(Dataset items)
===============
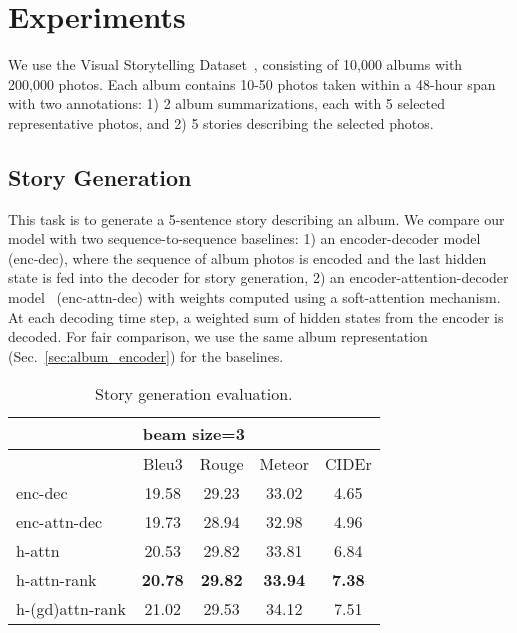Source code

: \section{Experiments}

We use the Visual Storytelling Dataset~\cite{huang2016visual}, consisting of 10,000 albums with 200,000 photos.
Each album contains 10-50 photos taken within a 48-hour span with two annotations: 1) 2 album summarizations, each with 5 selected representative photos, and 2) 5 stories describing the selected photos. 

\subsection{Story Generation}

This task is to generate a 5-sentence story describing an album.
We compare our model with two sequence-to-sequence baselines: 1) an encoder-decoder model (enc-dec), where the sequence of album photos is encoded and the last hidden state is fed into the decoder for story generation,
2) an encoder-attention-decoder model~\cite{xu2015show} (enc-attn-dec) with weights computed using a soft-attention mechanism.
At each decoding time step, a weighted sum of hidden states from the encoder is decoded. For fair comparison, we use the same album representation (Sec.~\ref{sec:album_encoder}) for the baselines.

\begin{table}[t]
\footnotesize
\begin{center}
\begin{tabular}{l|c c c c}
\multicolumn{5}{c}{beam size=3}\\
\hline
& Bleu3 & Rouge & Meteor & CIDEr \\
\hline
enc-dec & 19.58 & 29.23 & 33.02 & 4.65 \\
enc-attn-dec & 19.73 & 28.94 & 32.98 & 4.96 \\
h-attn & 20.53 & 29.82 & 33.81 & 6.84 \\
h-attn-rank & \bf{20.78} & \bf{29.82} & \bf{33.94} & \bf{7.38} \\
\hline
h-(gd)attn-rank & 21.02 & 29.53 & 34.12 & 7.51\\
\hline
\end{tabular}
\end{center}
\vspace{-.4cm}
\caption{Story generation evaluation.}
\vspace{-.1cm}
\label{table:generation}
\end{table}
===============
Problem -
Write out, word for word, the line containing "h-attn & 20.53 & 29.82 & 33.81 & 6.84 \\" and every line after it to the end of the data above.

Task solution -
h-attn & 20.53 & 29.82 & 33.81 & 6.84 \\
h-attn-rank & \bf{20.78} & \bf{29.82} & \bf{33.94} & \bf{7.38} \\
\hline
h-(gd)attn-rank & 21.02 & 29.53 & 34.12 & 7.51\\
\hline
\end{tabular}
\end{center}
\vspace{-.4cm}
\caption{Story generation evaluation.}
\vspace{-.1cm}
\label{table:generation}
\end{table}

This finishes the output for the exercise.